▶ EXERCISE REQUIREMENTS
Each line with the string "corresponding" is to be copied from the records below.

==========

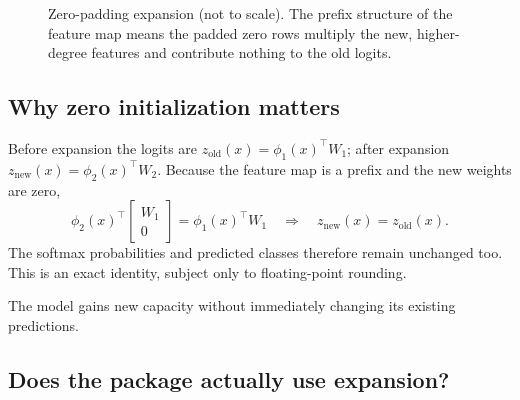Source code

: \documentclass[11pt,a4paper]{article}
\begin{document}
\begin{figure}[h]
\centering
{}
\caption{Zero-padding expansion (not to scale). The prefix structure of the feature map means the padded zero rows multiply the new, higher-degree features and contribute nothing to the old logits.}
\end{figure}

\subsection{Why zero initialization matters}

Before expansion the logits are $z_{\text{old}}(x)=\phi_1(x)^\top W_1$; after expansion $z_{\text{new}}(x)=\phi_2(x)^\top W_2$. Because the feature map is a prefix and the new weights are zero,
\[
\phi_2(x)^\top\begin{bmatrix}W_1\\0\end{bmatrix}=\phi_1(x)^\top W_1
\quad\Longrightarrow\quad
\boxed{z_{\text{new}}(x)=z_{\text{old}}(x)}.
\]
The softmax probabilities and predicted classes therefore remain unchanged too. This is an exact identity, subject only to floating-point rounding.

\begin{keybox}
The model gains new capacity without immediately changing its existing predictions.
\end{keybox}

\subsection{Does the package actually use expansion?}
\end{document}
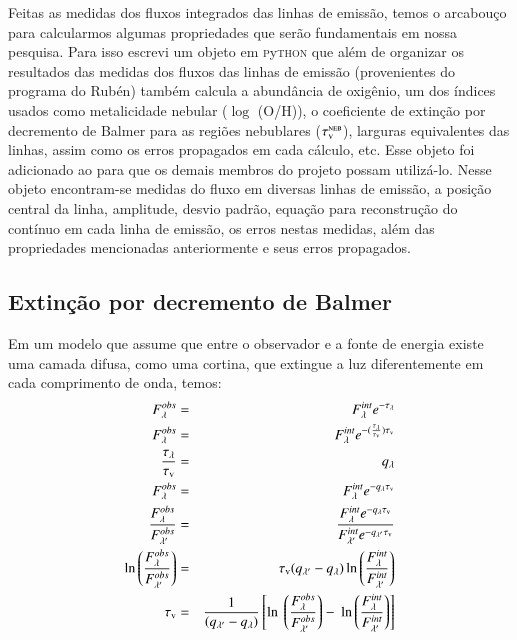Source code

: Feitas as medidas dos fluxos integrados das linhas de emissão, temos o arcabouço para calcularmos
algumas propriedades que serão fundamentais em nossa pesquisa. Para isso escrevi um objeto em
\textsc{p}y\textsc{thon} que além de organizar os resultados das medidas dos fluxos das linhas de
emissão (provenientes do programa do Rubén) também calcula a abundância de oxigênio, um dos índices
usados como metalicidade nebular ($\log$ (O/H)), o coeficiente de extinção por decremento de Balmer
para as regiões nebublares ($\tau_{\mathrm{\textsc{v}}}^{\mathrm{\textsc{neb}}}$), larguras equivalentes das linhas, assim como os erros
propagados em cada cálculo, etc. Esse objeto foi adicionado ao \pycasso
\citep{CidFernandes.etal.2013a} para que os demais membros do projeto possam utilizá-lo. Nesse
objeto encontram-se medidas do fluxo em diversas linhas de emissão, a posição central da linha,
amplitude, desvio padrão, equação para reconstrução do contínuo em cada linha de emissão, os erros
nestas medidas, além das propriedades mencionadas anteriormente e seus erros propagados.

\subsection{Extinção por decremento de Balmer}
\label{sec:emline:datacube:tauvneb}

Em um modelo que assume que entre o observador e a fonte de energia existe uma
camada difusa, como uma cortina, que extingue a luz diferentemente em cada comprimento de
onda, temos:
\begin{eqnarray}
   F_\lambda^{obs} &=& F_\lambda^{int} e^{-\tau_\lambda} \\
   F_\lambda^{obs} &=& F_\lambda^{int} e^{-(\frac{\tau_\lambda}{\tauV}) \tauV} \\
   \frac{\tau_\lambda}{\tauV} &=& q_\lambda \\
   F_\lambda^{obs} &=& F_\lambda^{int} e^{-q_\lambda \tauV} \\
   \frac{F_\lambda^{obs}}{F_{\lambda^\prime}^{obs}} &=& \
 \frac{F_\lambda^{int} e^{-q_\lambda \tauV}}{F_{\lambda^\prime}^{int} e^{-q_{\lambda^\prime} \tauV}} \\
   \ln \left(\frac{F_\lambda^{obs}}{F_{\lambda^\prime}^{obs}}\right) &=& \
 \tauV (q_{\lambda^\prime} - q_\lambda) \ln \left(\frac{F_\lambda^{int}}{F_{\lambda^\prime}^{int}}\right) \\
   \tauV &=& \frac{1}{(q_{\lambda^\prime} - q_\lambda)} \left[\ln \ 
 \left(\frac{F_\lambda^{obs}}{F_{\lambda^\prime}^{obs}}\right) - \
 \ln \left(\frac{F_\lambda^{int}}{F_{\lambda^\prime}^{int}}\right)\right] 
\end{eqnarray}


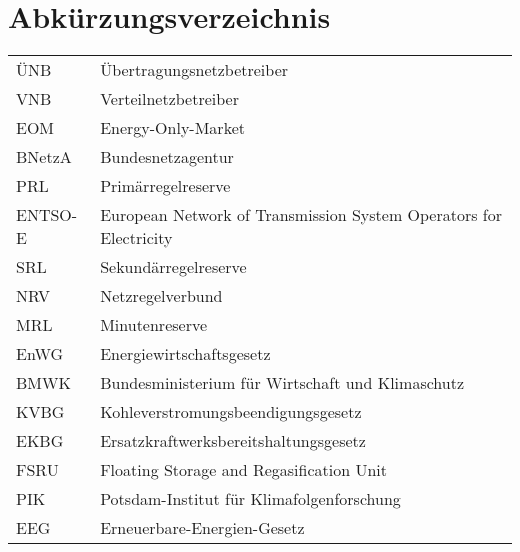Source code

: \section*{Abkürzungsverzeichnis}
%
%	
	\begin{tabulary}{\textwidth}{lL}
		ÜNB & Übertragungsnetzbetreiber \\
		VNB & Verteilnetzbetreiber \\
		EOM & Energy-Only-Market \\
		BNetzA & Bundesnetzagentur \\
		PRL & Primärregelreserve \\
		ENTSO-E & European Network of Transmission System Operators for Electricity \\
		SRL & Sekundärregelreserve \\
		NRV & Netzregelverbund \\
		MRL & Minutenreserve \\
		EnWG & Energiewirtschaftsgesetz \\
		BMWK & Bundesministerium für Wirtschaft und Klimaschutz	\\
		KVBG & Kohleverstromungsbeendigungsgesetz \\
		EKBG & Ersatzkraftwerksbereitshaltungsgesetz \\
		FSRU & Floating Storage and Regasification Unit \\
		PIK & Potsdam-Institut für Klimafolgenforschung \\
		EEG & Erneuerbare-Energien-Gesetz
	\end{tabulary} \clearpage

	
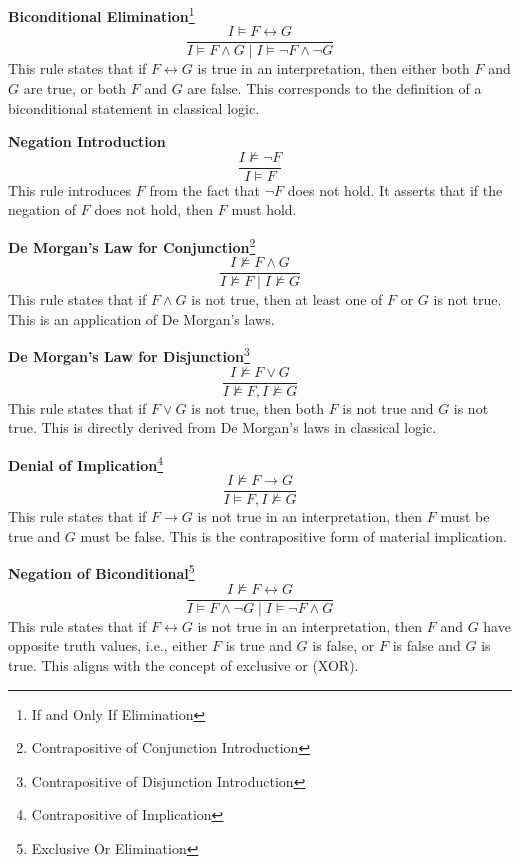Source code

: \begin{center}
\begin{minipage}{.48\textwidth}
	\vspace{12pt}
	\item \textbf{Biconditional Elimination}\footnote{If and Only If Elimination}\[
	\frac{I\models F\leftrightarrow G}{I\models F\land G\mid I\models\lnot F\land\lnot G}
	\] This rule states that if $F\leftrightarrow G$ is true in an interpretation, then either both 
	$F$ and $G$ are true, or both $F$ and $G$ are false. This corresponds to the definition of a biconditional statement in classical logic.
\end{minipage}\quad
\begin{minipage}{.48\textwidth}
\item \textbf{Negation Introduction} \[
\frac{I\not\models \lnot F}{I\models F}
\] This rule introduces $F$ from the fact that $\lnot F$ does not hold. It asserts that if the negation of $F$ does not hold, then $F$ must hold.
\vspace{12pt}
\item \textbf{De Morgan's Law for Conjunction}\footnote{Contrapositive of Conjunction Introduction}\[
\frac{I\not\models F\land G}{I\not\models F \mid I\not\models G}
\] This rule states that if 
$F\land G$ is not true, then at least one of $F$ or $G$ is not true. This is an application of De Morgan's laws.
\vspace{12pt}
\item \textbf{De Morgan's Law for Disjunction}\footnote{Contrapositive of Disjunction Introduction}\[
\frac{I\not\models F\lor G}{I\not\models F, I\not\models G}
\] This rule states that if $F\lor G$ is not true, then both $F$ is not true and $G$ is not true.  This is directly derived from De Morgan's laws in classical logic.
\vspace{12pt}
\item \textbf{Denial of Implication}\footnote{Contrapositive of Implication} \[
\frac{I\not\models F\to G}{I\models F, I\not\models G}
\] This rule states that if $F\to G$ is not true in an interpretation, then 
$F$ must be true and $G$ must be false. This is the contrapositive form of material implication.
\vspace{12pt}
\item \textbf{Negation of Biconditional}\footnote{Exclusive Or Elimination} \[
\frac{I\not\models F\leftrightarrow G}{I\models F\land \lnot G\mid I\models\lnot F\land G}
\] This rule states that if $F\leftrightarrow G$ is not true in an interpretation, then $F$ and 
$G$ have opposite truth values, i.e., either $F$ is true and $G$ is false, or $F$ is false and $G$ is true.
This aligns with the concept of exclusive or (XOR).
\end{minipage}
\end{center}
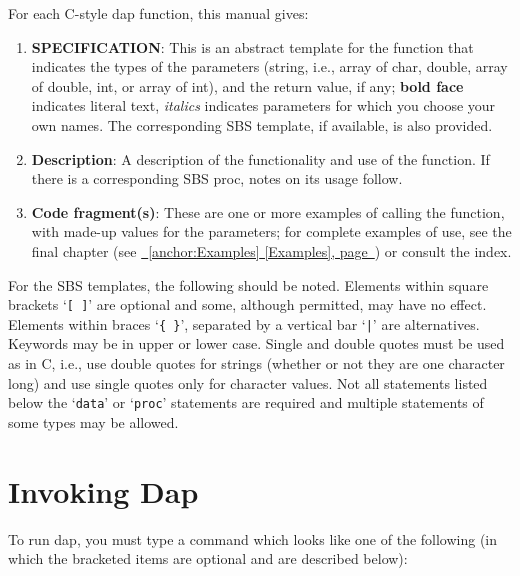 \documentclass{book}
\newcommand\Texinfocommandstyletextvar[1]{{\normalfont{}\textsl{#1}}}%
\renewcommand{\_}{\Texinfounderscore\discretionary{}{}{}}
\begin{document}
For each C-style dap function, this manual
%
%
gives:

\begin{enumerate}[start=1]
\item \textbf{SPECIFICATION}: This is an abstract template for the function that indicates the
types of the parameters (string,
%
%
%
i.e., array of char, double, array of double, int,
or array of int), and the return value, if any; \textbf{bold face} indicates
literal text, \Texinfocommandstyletextvar{italics} indicates parameters for which you choose your own
names. The corresponding SBS template, if available, is also provided.

\item \textbf{Description}: A description of the functionality and use of the function.
If there is a corresponding SBS proc, notes on its usage follow.

\item \textbf{Code fragment(s)}: These are one or more examples of calling the function, with made-up values
for the parameters; for complete examples of use, see the final chapter
(see \hyperref[anchor:Examples]{\chaptername~\ref*{anchor:Examples} [Examples], page~\pageref*{anchor:Examples}}) or consult the index.  
\end{enumerate}

%
For the SBS templates, the following should be noted.
Elements within square brackets `\texttt{[ ]}' are optional and
some, although permitted, may have no effect.
Elements within braces `\texttt{\{\ \}}', separated by a vertical bar `\texttt{|}' are
alternatives.
Keywords may be in upper or lower case.
Single and double quotes must be used as in C, i.e., use double quotes
for strings (whether or not they are one character long) and
use single quotes only for character values.
Not all statements listed below the `\texttt{data}' or `\texttt{proc}'
statements are required and multiple statements of some types may be allowed.

\section{{Invoking Dap}}
\label{anchor:Invoking-Dap}%
%
%

To run dap, you must type a command which looks like one of the following
(in which the bracketed items are optional and are described below):
\end{document}
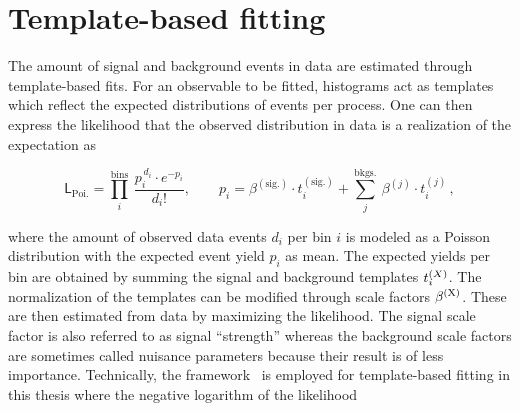 

\section{Template-based fitting}

The amount of signal and background events in data are estimated through template-based  fits. For an observable to be fitted, histograms act as templates which reflect the expected distributions of events per process. One can then express the likelihood that the observed distribution in data is a realization of the  expectation as

\begin{equation}
\mathsf{L}_\mathrm{Poi.}=\prod_{i}^\mathrm{bins}~\frac{p_{i}^{\,d_{i}}\cdot e^{-p_{i}}}{d_{i}!},\qquad p_{i}=\beta^{\mathrm{(sig.)}}\cdot t^{\mathrm{(sig.)}}_{i}+\sum_{j}^\mathrm{bkgs.}~\beta^{(j)}\cdot t^{(j)}_{i} \,, \label{eq:technique-likelihood}
\end{equation}

where the amount of observed data events $d_{i}$ per bin $i$ is modeled as a Poisson distribution with the expected event yield $p_{i}$ as mean. The expected yields per bin are obtained by summing the signal and background templates $t^\scriptn{(X)}_{i}$. The normalization of the templates can be modified through scale factors $\beta^\scriptn{\mathrm{(X)}}$. These are then estimated from data by maximizing the likelihood. The signal scale factor is also referred to as signal ``strength'' whereas the background scale factors are sometimes called nuisance parameters because their result is of less importance. Technically, the \THETA[format=hyperbf] framework~\cite{theta} is employed for template-based fitting in this thesis where the negative logarithm of the likelihood

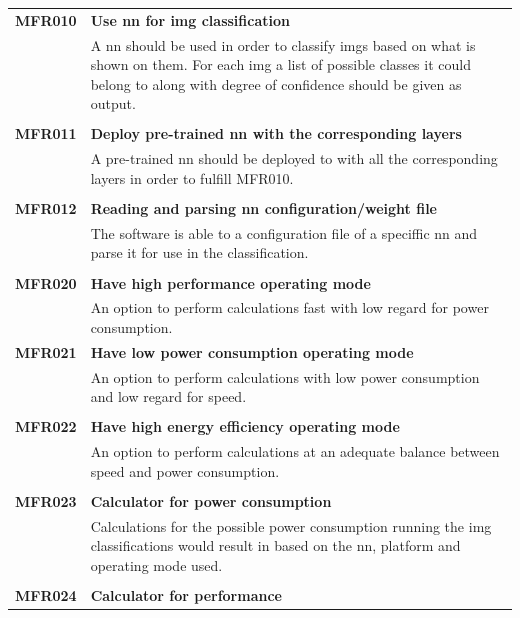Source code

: \documentclass[parskip=full]{scrartcl}
\begin{document}
\begin{tabular}{p{2cm}p{12cm}}

\textbf{MFR010} & \textbf{Use \gls{nn} for \gls{img} classification}\\                                     
& A \gls{nn} should be used in order to classify \glspl{img} based on what is shown on them. For each \gls{img} a list of possible classes it could belong to along with degree of confidence should be given as output.\\
& \\
\textbf{MFR011} & \textbf{Deploy pre-trained \gls{nn} with the corresponding layers}\\
& A pre-trained \gls{nn} should be deployed to with all the corresponding layers in order to fulfill MFR010.\\
& \\
\textbf{MFR012} & \textbf{Reading and parsing \gls{nn} configuration/weight file}\\
& The software is able to a configuration file of a speciffic \gls{nn} and parse it for use in the classification.\\
& \\
\textbf{MFR020} & \textbf{Have high performance operating mode}\\                                     
& An option to perform calculations fast with low regard for power consumption.\\
\textbf{MFR021} & \textbf{Have low power consumption operating mode}\\                                     
& An option to perform calculations with low power consumption and low regard for speed.\\
& \\
\textbf{MFR022} & \textbf{Have high energy efficiency operating mode}\\                                     
& An option to perform calculations at an adequate balance between speed and power consumption.\\
& \\
\textbf{MFR023} & \textbf{Calculator for power consumption}\\                                     
& Calculations for the possible power consumption running the \gls{img} classifications would result in based on the \gls{nn}, platform and operating mode used.\\
& \\
\textbf{MFR024} & \textbf{Calculator for performance}\\                                     

\end{tabular}
\end{document}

==========

▶ YOUR SOLUTION
names. The corresponding SBS template, if available, is also provided.
If there is a corresponding SBS proc, notes on its usage follow.
\textbf{MFR011} & \textbf{Deploy pre-trained \gls{nn} with the corresponding layers}\\
& A pre-trained \gls{nn} should be deployed to with all the corresponding layers in order to fulfill MFR010.\\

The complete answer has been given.